Che alle parole, nuove ed importanti, seguano anche dei fatti, delle riforme che intervengano sulla struttura ecclesiastica e sulla disciplina canonica, altrimenti il rischio è che passato Francesco nulla sia cambiato e tutto rimanga uguale.

«Ma se per “farlo fuori” si sono inventati che ha un cancro alla testa, benigno per carità! Tentano di far vedere che è malato alla testa, quindi non può essere sereno, lineare e logico in quello che dice. Quando si arriva a dei gesti di questo genere, puoi aspettarti di tutto, anche che lo ammazzino. Cosa vuoi di più da uno che si espone fino a far impazzire i vescovi, i cardinali, tutti coloro che nei secoli hanno goduto di privilegi e vantaggi? Non dobbiamo perdere mai di vista gli equilibri, perché sennò andiamo avanti a fare chiacchiere. È intervenuto anche perché fosse dichiarato beato il vescovo che difendeva i diritti dei poveri, ucciso in America latina».

Monsignor Romero?

«Sì. L’altro papa invece, Wojtyla, si è messo in ginocchio sulla sua tomba, ma non ha fatto nulla».

Alcuni gesti e parole del papa rimandano al tema della Chiesa povera e dei poveri…

«Ma certo, del resto si chiama Francesco. Il papa lo ha detto: nel momento in cui mi chiamo Francesco, io scelgo di essere Francesco. E chi è Francesco? È uno a cui, 40 anni dopo la sua morte, hanno deciso di cambiargli completamente la vita. Hanno preso la sua vita e ne hanno scritta un’altra, inventando miracoli che non aveva compiuto e cancellando tutte le cose straordinarie che aveva fatto».

Francesco d’Assisi è stato riportato all’ordine, trasformato in una sorta “santino” dal potere ecclesiastico, perché fosse meno scomodo.

«Certo. Gli hanno cambiato i connotati, gli hanno dato un’altra faccia, un altro modo di vivere. E allora un papa che ha il coraggio di prendere quel nome, che la Chiesa ha falsificato e ha buttato via, è un gigante».

Molte scelte individuali di papa Francesco – abitare a Santa Marta, rinunciare ad abiti sfarzosi, muoversi con semplici automobili – stanno rendendo il papato più “normale”?

«No, non è normale, è fuori dalle regole!»

Normale nel senso che ridimensionano la “sacralità” e la “potenza” del papato costruite attraverso i secoli…

«Questa è una scelta rivoluzionaria, che nella Chiesa non c’è mai stata.

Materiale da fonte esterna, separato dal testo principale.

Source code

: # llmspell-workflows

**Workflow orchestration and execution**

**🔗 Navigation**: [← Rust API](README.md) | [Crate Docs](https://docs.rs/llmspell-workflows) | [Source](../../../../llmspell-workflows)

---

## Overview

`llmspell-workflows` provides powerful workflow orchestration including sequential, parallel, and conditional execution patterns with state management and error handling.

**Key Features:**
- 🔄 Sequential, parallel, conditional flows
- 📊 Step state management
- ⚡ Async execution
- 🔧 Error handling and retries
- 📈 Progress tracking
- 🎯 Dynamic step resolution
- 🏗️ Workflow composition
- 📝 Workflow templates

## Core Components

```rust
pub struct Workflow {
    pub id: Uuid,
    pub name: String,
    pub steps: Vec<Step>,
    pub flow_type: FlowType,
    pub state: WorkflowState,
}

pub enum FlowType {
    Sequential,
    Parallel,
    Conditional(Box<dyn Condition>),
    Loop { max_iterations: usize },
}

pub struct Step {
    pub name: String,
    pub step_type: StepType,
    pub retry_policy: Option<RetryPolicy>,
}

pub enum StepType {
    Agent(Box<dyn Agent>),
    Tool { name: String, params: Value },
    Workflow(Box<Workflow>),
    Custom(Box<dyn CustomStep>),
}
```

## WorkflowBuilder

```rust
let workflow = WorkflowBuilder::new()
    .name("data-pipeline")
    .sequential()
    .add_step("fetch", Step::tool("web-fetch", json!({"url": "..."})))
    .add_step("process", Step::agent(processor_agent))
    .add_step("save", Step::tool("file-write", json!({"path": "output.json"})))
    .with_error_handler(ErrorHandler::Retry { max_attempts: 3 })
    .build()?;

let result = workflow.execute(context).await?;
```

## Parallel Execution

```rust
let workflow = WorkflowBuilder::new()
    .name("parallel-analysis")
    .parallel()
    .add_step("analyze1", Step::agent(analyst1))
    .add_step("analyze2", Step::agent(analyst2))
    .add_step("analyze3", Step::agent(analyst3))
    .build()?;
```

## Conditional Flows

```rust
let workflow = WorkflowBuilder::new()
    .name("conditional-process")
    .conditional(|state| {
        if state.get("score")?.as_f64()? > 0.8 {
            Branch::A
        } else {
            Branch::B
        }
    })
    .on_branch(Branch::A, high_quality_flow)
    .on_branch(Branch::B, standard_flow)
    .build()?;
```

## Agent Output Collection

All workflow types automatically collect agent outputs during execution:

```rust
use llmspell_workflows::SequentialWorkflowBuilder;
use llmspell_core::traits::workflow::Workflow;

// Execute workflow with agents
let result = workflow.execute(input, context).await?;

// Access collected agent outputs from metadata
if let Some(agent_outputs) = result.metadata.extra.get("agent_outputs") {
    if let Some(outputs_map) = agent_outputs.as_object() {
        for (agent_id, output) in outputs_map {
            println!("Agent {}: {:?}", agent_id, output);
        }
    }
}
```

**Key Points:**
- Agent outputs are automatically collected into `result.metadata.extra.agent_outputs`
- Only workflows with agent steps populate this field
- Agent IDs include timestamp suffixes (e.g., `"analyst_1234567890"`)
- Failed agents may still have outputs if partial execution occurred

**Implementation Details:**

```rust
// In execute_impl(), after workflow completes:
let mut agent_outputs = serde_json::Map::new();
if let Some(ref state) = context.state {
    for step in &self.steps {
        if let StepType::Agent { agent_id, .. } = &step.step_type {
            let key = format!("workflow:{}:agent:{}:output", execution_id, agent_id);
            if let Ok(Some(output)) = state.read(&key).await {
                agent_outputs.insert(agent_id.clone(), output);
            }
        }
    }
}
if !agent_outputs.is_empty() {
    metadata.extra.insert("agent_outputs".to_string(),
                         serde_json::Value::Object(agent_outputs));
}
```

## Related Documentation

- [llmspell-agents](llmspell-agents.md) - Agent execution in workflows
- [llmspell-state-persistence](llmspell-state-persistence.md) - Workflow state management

Altri ci hanno provato, hanno fatto dei bei discorsi, ma quando hanno cercato di mettere a posto le cose, si sono dovuti dimettere, come Celestino V. Perché papa Celestino aveva una bella idea, ma glie l’hanno fatta passare subito e l’hanno tolto di mezzo: o te ne vai o ti ammazziamo».

Oltretevere è scoppiato un nuovo Vatileaks: fuga di documenti riservati, episodi di corruzione, notizie false, come appunto il tumore di cui sarebbe affetto il papa. Cosa ne pensa?

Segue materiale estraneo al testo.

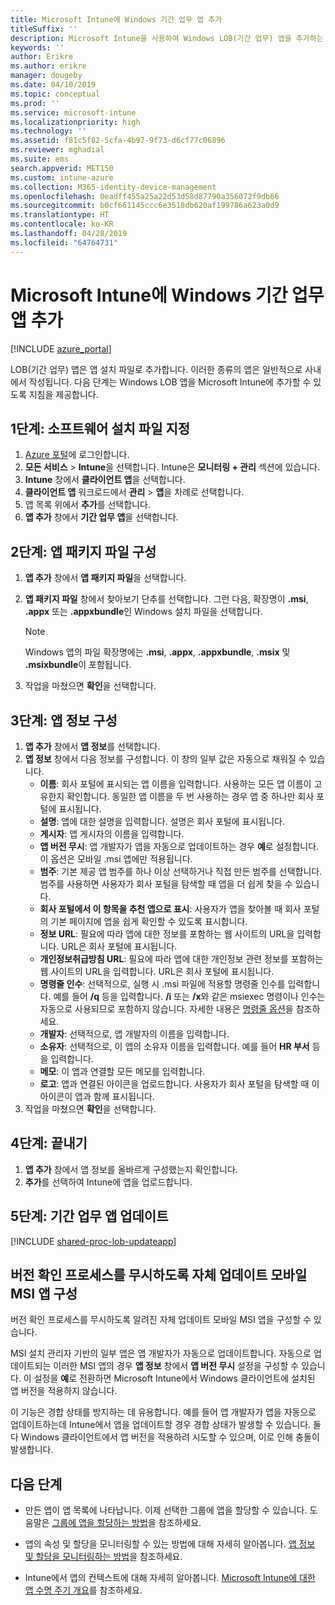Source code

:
 ```yaml
---
title: Microsoft Intune에 Windows 기간 업무 앱 추가
titleSuffix: ''
description: Microsoft Intune을 사용하여 Windows LOB(기간 업무) 앱을 추가하는 방법을 알아봅니다.
keywords: ''
author: Erikre
ms.author: erikre
manager: dougeby
ms.date: 04/10/2019
ms.topic: conceptual
ms.prod: ''
ms.service: microsoft-intune
ms.localizationpriority: high
ms.technology: ''
ms.assetid: f81c5f82-5cfa-4b97-9f73-d6cf77c06896
ms.reviewer: mghadial
ms.suite: ems
search.appverid: MET150
ms.custom: intune-azure
ms.collection: M365-identity-device-management
ms.openlocfilehash: 0eadff455a25a22d53d58d87790a356072f9db66
ms.sourcegitcommit: b0cf661145ccc6e3518db620af199786a623a0d9
ms.translationtype: HT
ms.contentlocale: ko-KR
ms.lasthandoff: 04/28/2019
ms.locfileid: "64764731"
---
```

# <a name="add-a-windows-line-of-business-app-to-microsoft-intune"></a>Microsoft Intune에 Windows 기간 업무 앱 추가

[!INCLUDE [azure_portal](./includes/azure_portal.md)]

LOB(기간 업무) 앱은 앱 설치 파일로 추가합니다. 이러한 종류의 앱은 일반적으로 사내에서 작성됩니다. 다음 단계는 Windows LOB 앱을 Microsoft Intune에 추가할 수 있도록 지침을 제공합니다.

## <a name="step-1-specify-the-software-setup-file"></a>1단계: 소프트웨어 설치 파일 지정

1. [Azure 포털](https://portal.azure.com)에 로그인합니다.
2. **모든 서비스** > **Intune**을 선택합니다. Intune은 **모니터링 + 관리** 섹션에 있습니다.
3. **Intune** 창에서 **클라이언트 앱**을 선택합니다.
4. **클라이언트 앱** 워크로드에서 **관리** > **앱**을 차례로 선택합니다.
5. 앱 목록 위에서 **추가**를 선택합니다.
6. **앱 추가** 창에서 **기간 업무 앱**을 선택합니다.

## <a name="step-2-configure-the-app-package-file"></a>2단계: 앱 패키지 파일 구성

1. **앱 추가** 창에서 **앱 패키지 파일**을 선택합니다.
2. **앱 패키지 파일** 창에서 찾아보기 단추를 선택합니다. 그런 다음, 확장명이 **.msi**, **.appx** 또는 **.appxbundle**인 Windows 설치 파일을 선택합니다.

    > [!NOTE]
    > Windows 앱의 파일 확장명에는 **.msi**, **.appx**, **.appxbundle**, **.msix** 및 **.msixbundle**이 포함됩니다.  

1. 작업을 마쳤으면 **확인**을 선택합니다.


## <a name="step-3-configure-app-information"></a>3단계: 앱 정보 구성

1. **앱 추가** 창에서 **앱 정보**를 선택합니다.
2. **앱 정보** 창에서 다음 정보를 구성합니다. 이 창의 일부 값은 자동으로 채워질 수 있습니다.
    - **이름**: 회사 포털에 표시되는 앱 이름을 입력합니다. 사용하는 모든 앱 이름이 고유한지 확인합니다. 동일한 앱 이름을 두 번 사용하는 경우 앱 중 하나만 회사 포털에 표시됩니다.
    - **설명**: 앱에 대한 설명을 입력합니다. 설명은 회사 포털에 표시됩니다.
    - **게시자**: 앱 게시자의 이름을 입력합니다.
    - **앱 버전 무시**: 앱 개발자가 앱을 자동으로 업데이트하는 경우 **예**로 설정합니다. 이 옵션은 모바일 .msi 앱에만 적용됩니다.
    - **범주**: 기본 제공 앱 범주를 하나 이상 선택하거나 직접 만든 범주를 선택합니다. 범주를 사용하면 사용자가 회사 포털을 탐색할 때 앱을 더 쉽게 찾을 수 있습니다.
    - **회사 포털에서 이 항목을 추천 앱으로 표시**: 사용자가 앱을 찾아볼 때 회사 포털의 기본 페이지에 앱을 쉽게 확인할 수 있도록 표시합니다.
    - **정보 URL**: 필요에 따라 앱에 대한 정보를 포함하는 웹 사이트의 URL을 입력합니다. URL은 회사 포털에 표시됩니다.
    - **개인정보취급방침 URL**: 필요에 따라 앱에 대한 개인정보 관련 정보를 포함하는 웹 사이트의 URL을 입력합니다. URL은 회사 포털에 표시됩니다.
    - **명령줄 인수**: 선택적으로, 실행 시 .msi 파일에 적용할 명령줄 인수를 입력합니다.  예를 들어 **/q** 등을 입력합니다. **/i** 또는 **/x**와 같은 msiexec 명령이나 인수는 자동으로 사용되므로 포함하지 않습니다. 자세한 내용은 [명령줄 옵션](https://docs.microsoft.com/windows/desktop/Msi/command-line-options)을 참조하세요. 
    - **개발자**: 선택적으로, 앱 개발자의 이름을 입력합니다.
    - **소유자**: 선택적으로, 이 앱의 소유자 이름을 입력합니다. 예를 들어 **HR 부서** 등을 입력합니다.
    - **메모**: 이 앱과 연결할 모든 메모를 입력합니다.
    - **로고**: 앱과 연결된 아이콘을 업로드합니다. 사용자가 회사 포털을 탐색할 때 이 아이콘이 앱과 함께 표시됩니다.
3. 작업을 마쳤으면 **확인**을 선택합니다.

## <a name="step-4-finish-up"></a>4단계: 끝내기

1. **앱 추가** 창에서 앱 정보를 올바르게 구성했는지 확인합니다.
2. **추가**를 선택하여 Intune에 앱을 업로드합니다.

## <a name="step-5-update-a-line-of-business-app"></a>5단계: 기간 업무 앱 업데이트

[!INCLUDE [shared-proc-lob-updateapp](./includes/shared-proc-lob-updateapp.md)]

## <a name="configure-a-self-updating-mobile-msi-app-to-ignore-the-version-check-process"></a>버전 확인 프로세스를 무시하도록 자체 업데이트 모바일 MSI 앱 구성

버전 확인 프로세스를 무시하도록 알려진 자체 업데이트 모바일 MSI 앱을 구성할 수 있습니다. 

MSI 설치 관리자 기반의 일부 앱은 앱 개발자가 자동으로 업데이트합니다. 자동으로 업데이트되는 이러한 MSI 앱의 경우 **앱 정보** 창에서 **앱 버전 무시** 설정을 구성할 수 있습니다. 이 설정을 **예**로 전환하면 Microsoft Intune에서 Windows 클라이언트에 설치된 앱 버전을 적용하지 않습니다. 

이 기능은 경합 상태를 방지하는 데 유용합니다. 예를 들어 앱 개발자가 앱을 자동으로 업데이트하는데 Intune에서 앱을 업데이트할 경우 경합 상태가 발생할 수 있습니다. 둘 다 Windows 클라이언트에서 앱 버전을 적용하려 시도할 수 있으며, 이로 인해 충돌이 발생합니다.

## <a name="next-steps"></a>다음 단계

- 만든 앱이 앱 목록에 나타납니다. 이제 선택한 그룹에 앱을 할당할 수 있습니다. 도움말은 [그룹에 앱을 할당하는 방법](apps-deploy.md)을 참조하세요.

- 앱의 속성 및 할당을 모니터링할 수 있는 방법에 대해 자세히 알아봅니다. [앱 정보 및 할당을 모니터링하는 방법](apps-monitor.md)을 참조하세요.

- Intune에서 앱의 컨텍스트에 대해 자세히 알아봅니다. [Microsoft Intune에 대한 앱 수명 주기 개요](app-lifecycle.md)를 참조하세요.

«È la solita tecnica del potere: il potere sputtana. Il potere cerca di farti passare per scemo. Quando non ha a disposizione altri mezzi, il potere deve cercare di convincere la gente che dici delle cose giuste, che fanno impressione, ma che sono dette da uno che non è sano, da uno che è via di testa».

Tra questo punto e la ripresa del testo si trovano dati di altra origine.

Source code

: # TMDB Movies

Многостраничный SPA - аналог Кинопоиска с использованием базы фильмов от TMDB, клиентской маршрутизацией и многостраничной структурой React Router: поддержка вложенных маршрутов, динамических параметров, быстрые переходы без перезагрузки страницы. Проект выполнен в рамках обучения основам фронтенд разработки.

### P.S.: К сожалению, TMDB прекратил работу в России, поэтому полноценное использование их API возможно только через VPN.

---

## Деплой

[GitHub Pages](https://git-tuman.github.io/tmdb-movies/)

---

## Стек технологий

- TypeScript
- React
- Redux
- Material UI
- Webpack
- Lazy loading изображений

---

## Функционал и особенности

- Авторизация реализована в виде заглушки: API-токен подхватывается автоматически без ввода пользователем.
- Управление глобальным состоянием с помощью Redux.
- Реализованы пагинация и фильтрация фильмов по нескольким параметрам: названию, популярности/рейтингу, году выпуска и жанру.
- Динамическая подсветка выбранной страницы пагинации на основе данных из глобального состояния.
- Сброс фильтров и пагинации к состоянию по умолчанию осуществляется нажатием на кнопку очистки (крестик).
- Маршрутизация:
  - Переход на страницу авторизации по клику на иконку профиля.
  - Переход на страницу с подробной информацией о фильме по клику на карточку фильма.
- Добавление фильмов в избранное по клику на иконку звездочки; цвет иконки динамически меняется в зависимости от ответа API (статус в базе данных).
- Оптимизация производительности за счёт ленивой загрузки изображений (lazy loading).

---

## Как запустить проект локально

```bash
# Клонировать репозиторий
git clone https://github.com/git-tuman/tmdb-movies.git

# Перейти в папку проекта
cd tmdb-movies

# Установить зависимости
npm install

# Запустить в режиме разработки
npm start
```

La Chiesa cambierà? L’istituzione ecclesiastica tornerà al Vangelo?

«Solo se nella Chiesa si creerà un movimento forte capace di imporre il Vangelo a tutti i furbacchioni. Perché questi personaggi che hanno l’abitazione all’ultimo piano che costa come una cattedrale, fin quando vivranno tranquillamente e avranno qualcuno che li sosterrà, non sarà mica vinta la battaglia, la battaglia va avanti».

Quindi papa Francesco deve essere sostenuto dalla base?

«Sì, perché se non sarà sostenuto si ritroverà come Celestino V».